What is needed is every line, exactly as given, from the line containing "et données manipulées." through the end of the data below.

▶ Available data
----------------------------------------
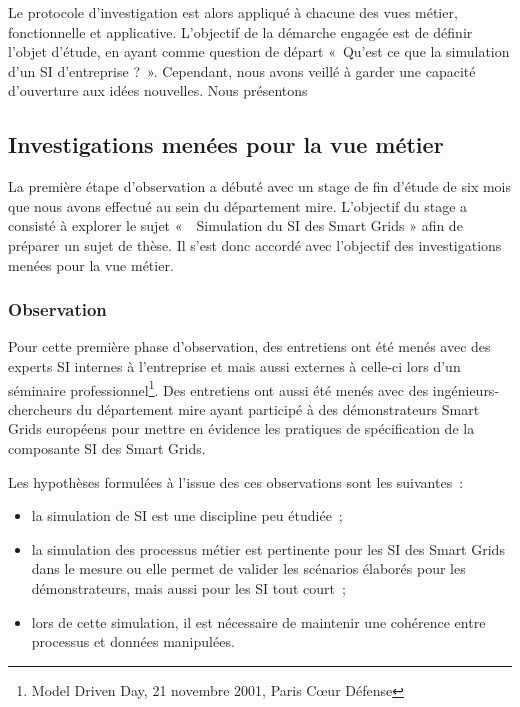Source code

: 	Le protocole d'investigation est alors appliqué à chacune des vues métier, 
fonctionnelle et applicative. L'objectif de la démarche engagée est de définir 
l'objet d'étude, en ayant comme question de départ «~Qu'est ce que la simulation 
d'un SI d'entreprise ?~». Cependant, nous avons veillé à garder une capacité 
d'ouverture aux idées nouvelles. Nous présentons
	
		\subsection{Investigations menées pour la vue métier}
			La première étape d'observation a débuté avec un stage de fin d'étude de six mois que nous avons effectué au sein du département \gls{mire}. L'objectif du stage a consisté à explorer le sujet «~~Simulation du SI des Smart Grids » afin de préparer un sujet de thèse. Il s'est donc accordé avec l'objectif des investigations menées pour la vue métier.
			
			\subsubsection{Observation}
				Pour cette première phase d'observation, des entretiens ont été menés avec des experts SI internes à l'entreprise et mais aussi externes à celle-ci lors d'un séminaire professionnel\footnote{Model Driven Day, 21 novembre 2001, Paris Cœur Défense}. Des entretiens ont aussi été menés avec des ingénieurs-chercheurs du département \gls{mire} ayant participé à des démonstrateurs Smart Grids européens pour mettre en évidence les pratiques de spécification de la composante SI des Smart Grids. 

				Les hypothèses formulées à l'issue des ces observations sont les suivantes~:
				\begin{itemize}
					\item la simulation de SI est une discipline peu étudiée~;
					\item la simulation des processus métier est pertinente pour les SI des Smart Grids dans le mesure ou elle permet de valider les scénarios élaborés pour les démonstrateurs, mais aussi pour les SI tout court~;
					\item lors de cette simulation, il est nécessaire de maintenir une cohérence entre processus et données manipulées.
				\end{itemize}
----------------------------------------
▶ Solution to the exercise
					\item lors de cette simulation, il est nécessaire de maintenir une cohérence entre processus et données manipulées.
				\end{itemize}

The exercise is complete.